WHAT IS BEING ASKED: Set down each of the records below exactly as it reads. No pictures go into the copy.

EXCERPTED DATA:
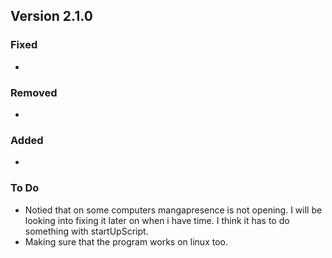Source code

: ## Version 2.1.0

### Fixed
- 

### Removed
- 

### Added
- 
### To Do
- Notied that on some computers mangapresence is not opening. I will be looking into fixing it later on when i have time. I think it has to do something with startUpScript.
- Making sure that the program works on linux too.
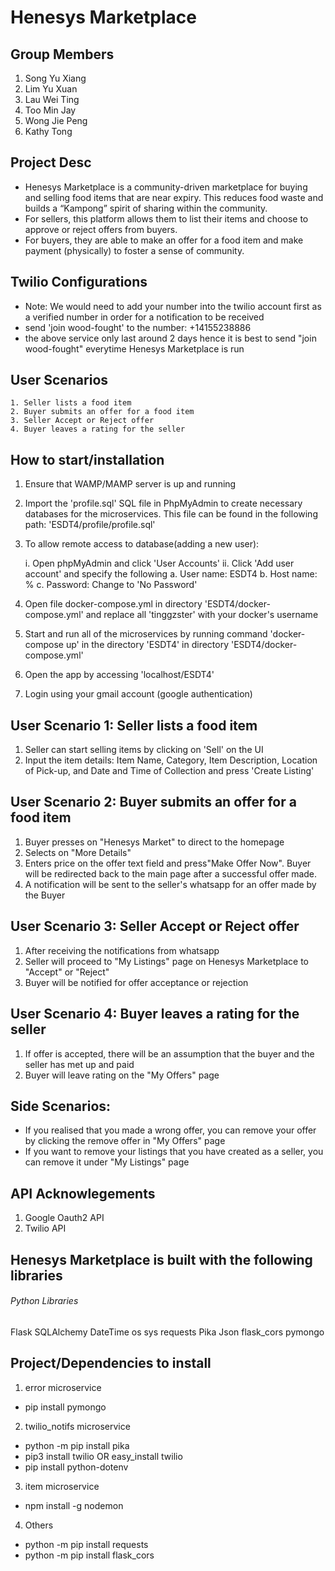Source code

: # Henesys Marketplace

## Group Members
1. Song Yu Xiang
2. Lim Yu Xuan
3. Lau Wei Ting
4. Too Min Jay
5. Wong Jie Peng
6. Kathy Tong

## Project Desc
- Henesys Marketplace is a community-driven marketplace for buying and selling food items that are near expiry. This reduces food waste and builds a “Kampong” spirit of sharing within the community. 
- For sellers, this platform allows them to list their items and choose to approve or reject offers from buyers. 
- For buyers, they are able to make an offer for a food item and make payment (physically) to foster a sense of community. 

## Twilio Configurations
- Note: We would need to add your number into the twilio account first as a verified number in order for a notification to be received 
- send 'join wood-fought' to the number: +14155238886 
- the above service only last around 2 days hence it is best to send "join wood-fought" everytime Henesys Marketplace is run 


## User Scenarios 
    1. Seller lists a food item 
    2. Buyer submits an offer for a food item 
    3. Seller Accept or Reject offer 
    4. Buyer leaves a rating for the seller 

## How to start/installation
1. Ensure that WAMP/MAMP server is up and running
2. Import the 'profile.sql' SQL file in PhpMyAdmin to create necessary databases for the microservices. This file can be found in the following path: 'ESDT4/profile/profile.sql'
3. To allow remote access to database(adding a new user): 
  
    i. Open phpMyAdmin and click 'User Accounts'
    ii. Click 'Add user account' and specify the following 
      a. User name: ESDT4
      b. Host name: %
      c. Password: Change to 'No Password'

4. Open file docker-compose.yml in directory 'ESDT4/docker-compose.yml' and replace all 'tinggzster' with your docker's username
5. Start and run all of the microservices by running command 'docker-compose up' in the directory 'ESDT4'
in directory 'ESDT4/docker-compose.yml'
6. Open the app by accessing 'localhost/ESDT4'
7. Login using your gmail account (google authentication)

## User Scenario 1: Seller lists a food item 
1. Seller can start selling items by clicking on 'Sell' on the UI 
2. Input the item details: Item Name, Category, Item Description, Location of Pick-up, and Date and Time of Collection and press 'Create Listing' 

## User Scenario 2: Buyer submits an offer for a food item 
1. Buyer presses on "Henesys Market" to direct to the homepage
2. Selects on "More Details"
3. Enters price on the offer text field and press"Make Offer Now". Buyer will be redirected back to the main page after a successful offer made.
4. A notification will be sent to the seller's whatsapp for an offer made by the Buyer 

## User Scenario 3: Seller Accept or Reject offer 
1. After receiving the notifications from whatsapp 
2. Seller will proceed to "My Listings" page on Henesys Marketplace to "Accept" or "Reject" 
3. Buyer will be notified for offer acceptance or rejection

## User Scenario 4: Buyer leaves a rating for the seller 
1. If offer is accepted, there will be an assumption that the buyer and the seller has met up and paid 
2. Buyer will leave rating on the "My Offers" page

## Side Scenarios: 
- If you realised that you made a wrong offer, you can remove your offer by clicking the remove offer in "My Offers" page 
- If you want to remove your listings that you have created as a seller, you can remove it under "My Listings" page

## API Acknowlegements
1. Google Oauth2 API
2. Twilio API

## Henesys Marketplace is built with the following libraries 

######  Python Libraries 
Flask
SQLAlchemy
DateTime
os
sys
requests
Pika
Json
flask_cors
pymongo 

## Project/Dependencies to install 
1. error microservice 
- pip install pymongo

2. twilio_notifs microservice
- python -m pip install pika
- pip3 install twilio OR easy_install twilio
- pip install python-dotenv

3. item microservice
- npm install -g nodemon

4. Others
- python -m pip install requests
- python -m pip install flask_cors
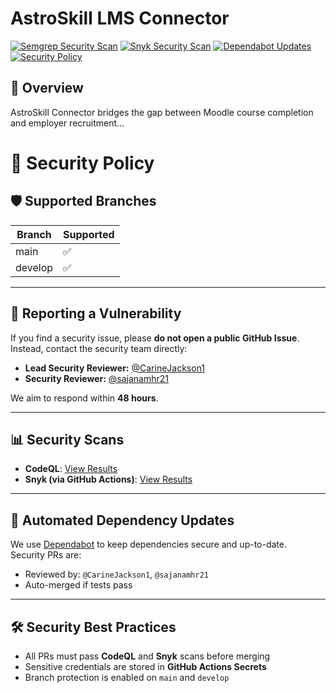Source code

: # AstroSkill LMS Connector
[![Semgrep Security Scan](https://github.com/AstroSkill/astroskill-lms-connector/actions/workflows/semgrep.yml/badge.svg)](https://github.com/AstroSkill/astroskill-lms-connector/actions/workflows/semgrep.yml)
[![Snyk Security Scan](https://github.com/AstroSkill/astroskill-lms-connector/actions/workflows/snyk.yml/badge.svg)](https://github.com/AstroSkill/astroskill-lms-connector/actions/workflows/snyk.yml)
[![Dependabot Updates](https://img.shields.io/badge/Dependabot-enabled-brightgreen?logo=dependabot)](https://github.com/CarineJackson1/astroskill-lms-connector/network/updates)
[![Security Policy](https://img.shields.io/badge/Security-Policy-blue?logo=github)](./SECURITY.md)

## 🚀 Overview
AstroSkill Connector bridges the gap between Moodle course completion and employer recruitment...




# 🔐 Security Policy

## 🛡 Supported Branches
| Branch  | Supported |
|---------|-----------|
| main    | ✅        |
| develop | ✅        |

---

## 🐞 Reporting a Vulnerability
If you find a security issue, please **do not open a public GitHub Issue**.  
Instead, contact the security team directly:

- **Lead Security Reviewer:** [@CarineJackson1](https://github.com/CarineJackson1)
- **Security Reviewer:** [@sajanamhr21](https://github.com/sajanamhr21)

We aim to respond within **48 hours**.

---

## 📊 Security Scans
- **CodeQL**: [View Results](https://github.com/CarineJackson1/astroskill-lms-connector-carine/security/code-scanning)
- **Snyk (via GitHub Actions)**: [View Results](https://github.com/CarineJackson1/astroskill-lms-connector-carine/actions/workflows/snyk.yml)

---

## 🔄 Automated Dependency Updates
We use [Dependabot](https://docs.github.com/en/code-security/dependabot) to keep dependencies secure and up-to-date.  
Security PRs are:
- Reviewed by: `@CarineJackson1`, `@sajanamhr21`
- Auto-merged if tests pass

---

## 🛠 Security Best Practices
- All PRs must pass **CodeQL** and **Snyk** scans before merging
- Sensitive credentials are stored in **GitHub Actions Secrets**
- Branch protection is enabled on `main` and `develop`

OUTPUT OF THE EXERCISE:
Source code

: ## Version 2.1.0

### Fixed
- 

### Removed
- 

### Added
- 
### To Do
- Notied that on some computers mangapresence is not opening. I will be looking into fixing it later on when i have time. I think it has to do something with startUpScript.
- Making sure that the program works on linux too.
Source code

: # Henesys Marketplace

## Group Members
1. Song Yu Xiang
2. Lim Yu Xuan
3. Lau Wei Ting
4. Too Min Jay
5. Wong Jie Peng
6. Kathy Tong

## Project Desc
- Henesys Marketplace is a community-driven marketplace for buying and selling food items that are near expiry. This reduces food waste and builds a “Kampong” spirit of sharing within the community. 
- For sellers, this platform allows them to list their items and choose to approve or reject offers from buyers. 
- For buyers, they are able to make an offer for a food item and make payment (physically) to foster a sense of community. 

## Twilio Configurations
- Note: We would need to add your number into the twilio account first as a verified number in order for a notification to be received 
- send 'join wood-fought' to the number: +14155238886 
- the above service only last around 2 days hence it is best to send "join wood-fought" everytime Henesys Marketplace is run 


## User Scenarios 
    1. Seller lists a food item 
    2. Buyer submits an offer for a food item 
    3. Seller Accept or Reject offer 
    4. Buyer leaves a rating for the seller 

## How to start/installation
1. Ensure that WAMP/MAMP server is up and running
2. Import the 'profile.sql' SQL file in PhpMyAdmin to create necessary databases for the microservices. This file can be found in the following path: 'ESDT4/profile/profile.sql'
3. To allow remote access to database(adding a new user): 
  
    i. Open phpMyAdmin and click 'User Accounts'
    ii. Click 'Add user account' and specify the following 
      a. User name: ESDT4
      b. Host name: %
      c. Password: Change to 'No Password'

4. Open file docker-compose.yml in directory 'ESDT4/docker-compose.yml' and replace all 'tinggzster' with your docker's username
5. Start and run all of the microservices by running command 'docker-compose up' in the directory 'ESDT4'
in directory 'ESDT4/docker-compose.yml'
6. Open the app by accessing 'localhost/ESDT4'
7. Login using your gmail account (google authentication)

## User Scenario 1: Seller lists a food item 
1. Seller can start selling items by clicking on 'Sell' on the UI 
2. Input the item details: Item Name, Category, Item Description, Location of Pick-up, and Date and Time of Collection and press 'Create Listing' 

## User Scenario 2: Buyer submits an offer for a food item 
1. Buyer presses on "Henesys Market" to direct to the homepage
2. Selects on "More Details"
3. Enters price on the offer text field and press"Make Offer Now". Buyer will be redirected back to the main page after a successful offer made.
4. A notification will be sent to the seller's whatsapp for an offer made by the Buyer 

## User Scenario 3: Seller Accept or Reject offer 
1. After receiving the notifications from whatsapp 
2. Seller will proceed to "My Listings" page on Henesys Marketplace to "Accept" or "Reject" 
3. Buyer will be notified for offer acceptance or rejection

## User Scenario 4: Buyer leaves a rating for the seller 
1. If offer is accepted, there will be an assumption that the buyer and the seller has met up and paid 
2. Buyer will leave rating on the "My Offers" page

## Side Scenarios: 
- If you realised that you made a wrong offer, you can remove your offer by clicking the remove offer in "My Offers" page 
- If you want to remove your listings that you have created as a seller, you can remove it under "My Listings" page

## API Acknowlegements
1. Google Oauth2 API
2. Twilio API

## Henesys Marketplace is built with the following libraries 

######  Python Libraries 
Flask
SQLAlchemy
DateTime
os
sys
requests
Pika
Json
flask_cors
pymongo 

## Project/Dependencies to install 
1. error microservice 
- pip install pymongo

2. twilio_notifs microservice
- python -m pip install pika
- pip3 install twilio OR easy_install twilio
- pip install python-dotenv

3. item microservice
- npm install -g nodemon

4. Others
- python -m pip install requests
- python -m pip install flask_cors
Source code

: # AstroSkill LMS Connector
[![Semgrep Security Scan](https://github.com/AstroSkill/astroskill-lms-connector/actions/workflows/semgrep.yml/badge.svg)](https://github.com/AstroSkill/astroskill-lms-connector/actions/workflows/semgrep.yml)
[![Snyk Security Scan](https://github.com/AstroSkill/astroskill-lms-connector/actions/workflows/snyk.yml/badge.svg)](https://github.com/AstroSkill/astroskill-lms-connector/actions/workflows/snyk.yml)
[![Dependabot Updates](https://img.shields.io/badge/Dependabot-enabled-brightgreen?logo=dependabot)](https://github.com/CarineJackson1/astroskill-lms-connector/network/updates)
[![Security Policy](https://img.shields.io/badge/Security-Policy-blue?logo=github)](./SECURITY.md)

## 🚀 Overview
AstroSkill Connector bridges the gap between Moodle course completion and employer recruitment...




# 🔐 Security Policy

## 🛡 Supported Branches
| Branch  | Supported |
|---------|-----------|
| main    | ✅        |
| develop | ✅        |

---

## 🐞 Reporting a Vulnerability
If you find a security issue, please **do not open a public GitHub Issue**.  
Instead, contact the security team directly:

- **Lead Security Reviewer:** [@CarineJackson1](https://github.com/CarineJackson1)
- **Security Reviewer:** [@sajanamhr21](https://github.com/sajanamhr21)

We aim to respond within **48 hours**.

---

## 📊 Security Scans
- **CodeQL**: [View Results](https://github.com/CarineJackson1/astroskill-lms-connector-carine/security/code-scanning)
- **Snyk (via GitHub Actions)**: [View Results](https://github.com/CarineJackson1/astroskill-lms-connector-carine/actions/workflows/snyk.yml)

---

## 🔄 Automated Dependency Updates
We use [Dependabot](https://docs.github.com/en/code-security/dependabot) to keep dependencies secure and up-to-date.  
Security PRs are:
- Reviewed by: `@CarineJackson1`, `@sajanamhr21`
- Auto-merged if tests pass

---

## 🛠 Security Best Practices
- All PRs must pass **CodeQL** and **Snyk** scans before merging
- Sensitive credentials are stored in **GitHub Actions Secrets**
- Branch protection is enabled on `main` and `develop`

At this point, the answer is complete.